1 de agosto de 2018 às 07:00

Há 10 meses
Cães são vítimas da leishmaniose em Fortaleza (FOTO: Reprodução Nordestv)

Cães são vítimas da leishmaniose em Fortaleza (FOTO: Reprodução Nordestv)

Cerca de 70% dos cães encaminhados ao Centro de Controle de Zoonoses, em Fortaleza, são vítimas da leishmaniose, o conhecido calazar. Em todo o Ceará, 14 pessoas morreram em 2018 em decorrência da doença. Já entre 2008 e novembro de 2017, 342 mortes foram registradas no estado devido à leishmaniose visceral.
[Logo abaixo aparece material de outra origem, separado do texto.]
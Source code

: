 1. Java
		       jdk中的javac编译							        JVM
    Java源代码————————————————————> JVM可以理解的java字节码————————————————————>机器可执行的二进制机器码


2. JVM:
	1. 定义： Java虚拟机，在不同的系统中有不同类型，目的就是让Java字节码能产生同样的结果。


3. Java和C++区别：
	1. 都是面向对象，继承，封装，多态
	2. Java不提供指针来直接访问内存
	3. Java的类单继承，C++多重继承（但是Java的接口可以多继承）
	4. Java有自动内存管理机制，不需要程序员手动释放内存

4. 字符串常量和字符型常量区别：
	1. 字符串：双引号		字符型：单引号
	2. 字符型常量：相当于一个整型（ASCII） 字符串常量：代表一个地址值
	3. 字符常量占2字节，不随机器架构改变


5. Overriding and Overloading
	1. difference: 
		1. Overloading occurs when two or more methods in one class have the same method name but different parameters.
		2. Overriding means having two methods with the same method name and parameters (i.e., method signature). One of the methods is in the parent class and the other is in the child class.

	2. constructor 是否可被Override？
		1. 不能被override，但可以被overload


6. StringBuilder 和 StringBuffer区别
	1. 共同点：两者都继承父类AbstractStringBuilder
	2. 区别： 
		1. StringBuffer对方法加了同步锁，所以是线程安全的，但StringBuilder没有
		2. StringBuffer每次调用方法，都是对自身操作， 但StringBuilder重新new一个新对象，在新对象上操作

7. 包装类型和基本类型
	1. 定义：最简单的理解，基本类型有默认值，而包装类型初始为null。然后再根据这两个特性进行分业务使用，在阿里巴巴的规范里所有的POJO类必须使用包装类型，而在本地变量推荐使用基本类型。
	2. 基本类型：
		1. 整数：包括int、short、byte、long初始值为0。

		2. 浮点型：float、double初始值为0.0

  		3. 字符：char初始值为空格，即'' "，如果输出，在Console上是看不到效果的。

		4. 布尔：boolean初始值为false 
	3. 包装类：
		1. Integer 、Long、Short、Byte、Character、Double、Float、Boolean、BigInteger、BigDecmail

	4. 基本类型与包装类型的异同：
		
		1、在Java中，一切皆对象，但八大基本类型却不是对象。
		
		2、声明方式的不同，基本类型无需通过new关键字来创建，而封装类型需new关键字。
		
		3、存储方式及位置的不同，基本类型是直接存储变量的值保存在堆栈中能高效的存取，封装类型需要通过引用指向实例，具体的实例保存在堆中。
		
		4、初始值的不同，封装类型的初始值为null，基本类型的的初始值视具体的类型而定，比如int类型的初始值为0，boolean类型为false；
A leishmaniose visceral é o tipo mais grave da doença. Ela é transmitida pela picada do chamado mosquito-palha. Esse tipo da doença afeta os órgãos internos, como o baço, o fígado e a medula óssea. Entre os sintomas, destacam-se febre persistente, perda de peso e inchaço do baço ou do fígado.

A Prefeitura de Fortaleza realiza ações para evitar que a doença se espalhe. Hoje, o bairro mais crítico em relação à leishmaniose é a Barra do Ceará. Só em Fortaleza, 63 pessoas tiveram leishmaniose visceral no ano passado. Esse número já foi ainda maior: em 2015, foram registrados 137 casos. E, na luta contra a doença, a população tem papel fundamental.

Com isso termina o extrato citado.